William Hill dikenal sebagai bandar taruhan terkenal di sektor perjudian, tetapi juga mengoperasikan total tiga merek kasino online. Perusahaan Inggris, yang merupakan bagian dari Caesars Entertainment, berencana menjual semua segmen kasinonya ke 888 Holdings. Inilah yang disediakan oleh rencana pengambilalihan saat ini. Secara khusus, ini menyangkut aset di luar Amerika Serikat.
Perjanjian antara Caesars Entertainment dan 888 Holdings dibuat pada September 2021. Beberapa bulan telah berlalu sejak perjanjian tersebut, yang diklaim oleh kedua kelompok perjudian telah digunakan untuk menangani dan memproses semua kasus yang diperlukan. Langkah-langkah birokrasi telah dimulai dan konfirmasi serta persetujuan yang diperlukan telah diperoleh.

Keterlambatan pengambilalihan

Alasan mengapa pengambilalihan ditunda lagi belum disebutkan oleh mereka yang terlibat. Tahun lalu dikatakan bahwa penjualan taruhan Inggris akan berlangsung pada kuartal pertama tahun 2022. 888 Holdings telah memperoleh antimonopoli dan persetujuan awal dari otoritas pengawas terkait untuk kepatuhan dengan jangka waktu pada November 2021.
Namun, dalam laporan tahunan 2021, perusahaan game tersebut menyatakan bahwa proses pengambilalihan tidak dapat diselesaikan hingga kuartal kedua tahun 2022. Selain itu, ditegaskan kembali bahwa 888 Holdings akan menyediakan dana sebesar tiga miliar dolar AS untuk akuisisi tersebut.

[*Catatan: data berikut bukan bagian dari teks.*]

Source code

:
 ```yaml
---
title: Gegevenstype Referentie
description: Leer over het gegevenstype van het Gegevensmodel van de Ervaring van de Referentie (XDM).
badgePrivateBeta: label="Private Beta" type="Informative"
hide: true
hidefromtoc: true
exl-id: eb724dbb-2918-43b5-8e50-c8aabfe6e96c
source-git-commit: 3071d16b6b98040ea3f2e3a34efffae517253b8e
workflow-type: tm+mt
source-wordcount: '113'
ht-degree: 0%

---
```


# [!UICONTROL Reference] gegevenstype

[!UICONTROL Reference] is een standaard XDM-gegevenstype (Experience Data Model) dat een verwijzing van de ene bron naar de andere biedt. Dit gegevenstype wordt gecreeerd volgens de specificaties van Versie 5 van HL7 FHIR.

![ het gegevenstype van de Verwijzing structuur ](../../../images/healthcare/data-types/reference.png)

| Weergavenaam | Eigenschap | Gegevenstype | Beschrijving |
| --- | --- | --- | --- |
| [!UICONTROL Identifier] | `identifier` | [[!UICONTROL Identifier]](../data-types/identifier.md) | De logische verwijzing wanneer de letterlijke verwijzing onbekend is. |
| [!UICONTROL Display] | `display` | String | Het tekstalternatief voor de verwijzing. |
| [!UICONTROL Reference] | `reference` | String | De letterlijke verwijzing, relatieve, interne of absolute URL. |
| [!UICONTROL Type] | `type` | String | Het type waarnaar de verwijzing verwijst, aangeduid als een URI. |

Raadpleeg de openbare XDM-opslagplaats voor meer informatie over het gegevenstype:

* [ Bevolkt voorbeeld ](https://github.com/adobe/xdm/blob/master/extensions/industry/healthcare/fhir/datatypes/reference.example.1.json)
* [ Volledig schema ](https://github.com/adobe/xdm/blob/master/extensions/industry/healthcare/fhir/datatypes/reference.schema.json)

Apa yang terjadi dengan toko taruhan?

Menurut informasi internal perusahaan, William Holl mengelola total 1.414 kantor taruhan stasioner di pasar game domestik di Inggris Raya. Para ahli dan analis berasumsi bahwa 888 Holdings ingin menjual segmen taruhan olahraga langsung setelah pengambilalihan yang sukses. Namun, baru-baru ini, Itai Pazner, CEO 888, telah mengindikasikan bahwa toko taruhan akan membawa aset yang menguntungkan bersama mereka.
Namun, jika area taruhan olahraga benar-benar dijual, beberapa minat akan tersedia menurut laporan media yang konsisten. Manajemen Global Apollo, BoyleSports, dan pengusaha Fred Done harus tersedia untuk negosiasi dalam skenario penjualan potensial.

Pergeseran bisnis inti

Apa yang direncanakan 888 secara khusus setelah pengambilalihan William Hill saat ini tidak diketahui. Pada Desember 2021, grup mengumumkan bahwa mereka akan menjual bisnis B2C dan B2B ke Saphalata Holdings. Pakar industri mencurigai restrukturisasi model bisnis dalam tindakan saat ini. Ini akan memberi grup kesempatan untuk memposisikan ulang bisnis intinya.
Penjualan bisnis B2C dan B2B akan mengumpulkan 888 setara dengan $ 50 juta. Total memainkan peran yang tidak sepenuhnya tidak penting dalam daftar bidang bisnis masa depan.